Charlie Scharf is kicking more folks off the stagecoach.
The Wells Fargo chief has resumed layoffs after his plans were stymied by the onset of the coronavirus, and will move forward with deeper job cuts as he gets back to cutting costs at the scandal-plagued megabank.
A source confirmed to The Post that 700 jobs have been eliminated from Wells Fargo’s commercial banking division and that Scharf’s ultimate goal is to cut thousands from the bank’s headcount as he faces economic headwinds from COVID-19 while also reckoning with the aftermath of the sales fraud scandals he inherited from his predecessors.
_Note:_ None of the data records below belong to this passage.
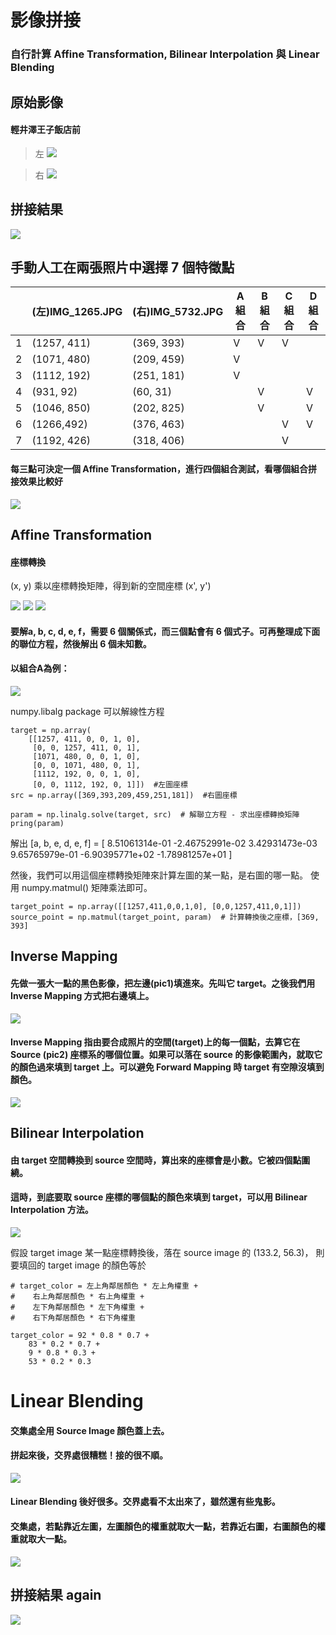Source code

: # 影像拼接
### 自行計算 Affine Transformation, Bilinear Interpolation 與 Linear Blending

## 原始影像
#### 輕井澤王子飯店前
> 左
![](https://github.com/elviselle/image_stitching/blob/master/.readme_imgs/IMG_1265.JPG)

> 右
![](https://github.com/elviselle/image_stitching/blob/master/.readme_imgs/IMG_5732.JPG)

## 拼接結果
![](https://github.com/elviselle/image_stitching/blob/master/.readme_imgs/merged.jpg)

## 手動人工在兩張照片中選擇 7 個特徵點
|     | (左)IMG_1265.JPG  | (右)IMG_5732.JPG | A 組合 | B 組合 | C 組合 | D 組合 |
| --- | ------------- | ------------- | - | - | - | - |
| 1 | (1257, 411)  | (369, 393) | V | V | V |   |
| 2 | (1071, 480)  | (209, 459) | V |   |   |   |
| 3 | (1112, 192)  | (251, 181) | V |   |   |   |
| 4 | (931, 92)    |  (60, 31)  |   | V |   | V |
| 5 | (1046, 850)  | (202, 825) |   | V |   | V |
| 6 | (1266,492)   | (376, 463) |   |   | V | V |
| 7 | (1192, 426)  | (318, 406) |   |   | V |   |
#### 每三點可決定一個 Affine Transformation，進行四個組合測試，看哪個組合拼接效果比較好

![](https://github.com/elviselle/image_stitching/blob/master/.readme_imgs/mapping_corp.png)

## Affine Transformation
#### 座標轉換
(x, y) 乘以座標轉換矩陣，得到新的空間座標 (x', y')

<!-- \begin{bmatrix}x'\\y'\end{bmatrix} = \begin{bmatrix}a & b & c\\ d & e & f\end{bmatrix} \begin{bmatrix}x\\y\\1\end{bmatrix} --> 
<img src="https://latex.codecogs.com/gif.latex?%5Cbegin%7Bbmatrix%7Dx%27%5C%5Cy%27%5Cend%7Bbmatrix%7D%20%3D%20%5Cbegin%7Bbmatrix%7Da%20%26%20b%20%26%20c%5C%5C%20d%20%26%20e%20%26%20f%5Cend%7Bbmatrix%7D%20%5Cbegin%7Bbmatrix%7Dx%5C%5Cy%5C%5C1%5Cend%7Bbmatrix%7D" /> 

<img src="https://latex.codecogs.com/gif.latex?x%27%3D%20ax%20%2B%20by%20%2B%20c" /> 
<img src="https://latex.codecogs.com/gif.latex?y%27%3D%20dx%20%2B%20ey%20%2B%20f" /> 

#### 要解a, b, c, d, e, f，需要 6 個關係式，而三個點會有 6 個式子。可再整理成下面的聯位方程，然後解出 6 個未知數。
#### 以組合A為例：

<!-- \begin{bmatrix}369\\393\\209\\459\\251\\181\end{bmatrix} = \begin{bmatrix}1257 & 411 & 0 & 0 & 1 & 0\\0&0&1257& 411&0&1\\ 1071& 480& 0 & 0 & 1 & 0\\0&0&1071& 480&0&1 \\1112& 192& 0 & 0 & 1 & 0\\0&0&1112& 192&0&1 \\\end{bmatrix} \begin{bmatrix}a\\b\\c\\d\\e\\f\end{bmatrix} --> 
<img src="https://latex.codecogs.com/gif.latex?%5Cbegin%7Bbmatrix%7D369%5C%5C393%5C%5C209%5C%5C459%5C%5C251%5C%5C181%5Cend%7Bbmatrix%7D%20%3D%20%5Cbegin%7Bbmatrix%7D1257%20%26%20411%20%26%200%20%26%200%20%26%201%20%26%200%5C%5C0%260%261257%26%20411%260%261%5C%5C%201071%26%20480%26%200%20%26%200%20%26%201%20%26%200%5C%5C0%260%261071%26%20480%260%261%20%5C%5C1112%26%20192%26%200%20%26%200%20%26%201%20%26%200%5C%5C0%260%261112%26%20192%260%261%20%5C%5C%5Cend%7Bbmatrix%7D%20%5Cbegin%7Bbmatrix%7Da%5C%5Cb%5C%5Cc%5C%5Cd%5C%5Ce%5C%5Cf%5Cend%7Bbmatrix%7D" /> 

numpy.libalg package 可以解線性方程

    target = np.array(
        [[1257, 411, 0, 0, 1, 0], 
         [0, 0, 1257, 411, 0, 1], 
         [1071, 480, 0, 0, 1, 0], 
         [0, 0, 1071, 480, 0, 1],
         [1112, 192, 0, 0, 1, 0], 
         [0, 0, 1112, 192, 0, 1]])  #左圖座標
    src = np.array([369,393,209,459,251,181])  #右圖座標
    
    param = np.linalg.solve(target, src)  # 解聯立方程 - 求出座標轉換矩陣
    pring(param)

解出 [a, b, e, d, e, f] = [ 8.51061314e-01 -2.46752991e-02  3.42931473e-03  9.65765979e-01 -6.90395771e+02 -1.78981257e+01 ]

然後，我們可以用這個座標轉換矩陣來計算左圖的某一點，是右圖的哪一點。
使用 numpy.matmul() 矩陣乘法即可。

    target_point = np.array([[1257,411,0,0,1,0], [0,0,1257,411,0,1]])
    source_point = np.matmul(target_point, param)  # 計算轉換後之座標，[369, 393]


## Inverse Mapping

#### 先做一張大一點的黑色影像，把左邊(pic1)填進來。先叫它 target。之後我們用 Inverse Mapping 方式把右邊填上。
![](https://github.com/elviselle/image_stitching/blob/master/.readme_imgs/merged_preprocess.jpg)

#### Inverse Mapping 指由要合成照片的空間(target)上的每一個點，去算它在 Source (pic2) 座標系的哪個位置。如果可以落在 source 的影像範圍內，就取它的顏色過來填到 target 上。可以避免 Forward Mapping 時 target 有空隙沒填到顏色。
![](https://github.com/elviselle/image_stitching/blob/master/.readme_imgs/inverse_mapping.jpg)


## Bilinear Interpolation
#### 由 target 空間轉換到 source 空間時，算出來的座標會是小數。它被四個點圍繞。
#### 這時，到底要取 source 座標的哪個點的顏色來填到 target，可以用 Bilinear Interpolation 方法。
![](https://github.com/elviselle/image_stitching/blob/master/.readme_imgs/bilinear.png)

假設 target image 某一點座標轉換後，落在 source image 的 (133.2, 56.3)，
則要填回的 target image 的顏色等於
    
    # target_color = 左上角鄰居顏色 * 左上角權重 +  
    #    右上角鄰居顏色 * 右上角權重 +
    #    左下角鄰居顏色 * 左下角權重 +
    #    右下角鄰居顏色 * 右下角權重
    
    target_color = 92 * 0.8 * 0.7 +
        83 * 0.2 * 0.7 + 
        9 * 0.8 * 0.3 +
        53 * 0.2 * 0.3

# Linear Blending
#### 交集處全用 Source Image 顏色蓋上去。
#### 拼起來後，交界處很糟糕！接的很不順。
![](https://github.com/elviselle/image_stitching/blob/master/.readme_imgs/interception.png)

#### Linear Blending 後好很多。交界處看不太出來了，雖然還有些鬼影。
#### 交集處，若點靠近左圖，左圖顏色的權重就取大一點，若靠近右圖，右圖顏色的權重就取大一點。
![](https://github.com/elviselle/image_stitching/blob/master/.readme_imgs/blending.png)

## 拼接結果 again
![](https://github.com/elviselle/image_stitching/blob/master/.readme_imgs/merged.jpg)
“We are at the beginning of a multiyear effort to build a stronger, more efficient company for our customers, employees, communities, and shareholders,” a Wells Fargo spokesperson said in a statement. “The work will consist of a broad range of actions, including workforce reductions, to bring our expenses more in line with our peers and create a company that is more nimble, streamlined, and customer-focused.”
The spokesperson added that “As part of this work, we will have impacts, including job reductions, in nearly all of our functions and business lines, including Commercial Banking where we have started displacements.”
Wells Fargo set aside $9.6 billion to cover potentially bad loans at the end of its second quarter in July, signaling that it foresees a wave of defaults coming as the coronavirus continues to wreak havoc on the economy and the credit market in particular.
But Scharf is not alone. Goldman Sachs, JPMorgan and Citigroup have begun laying people off after freezing their pink-slipping in March as COVID-19 shut down the global economy.
Morgan Stanley and Bank of America pledged to keep their layoffs holstered until 2021, and have so far made good on their promise.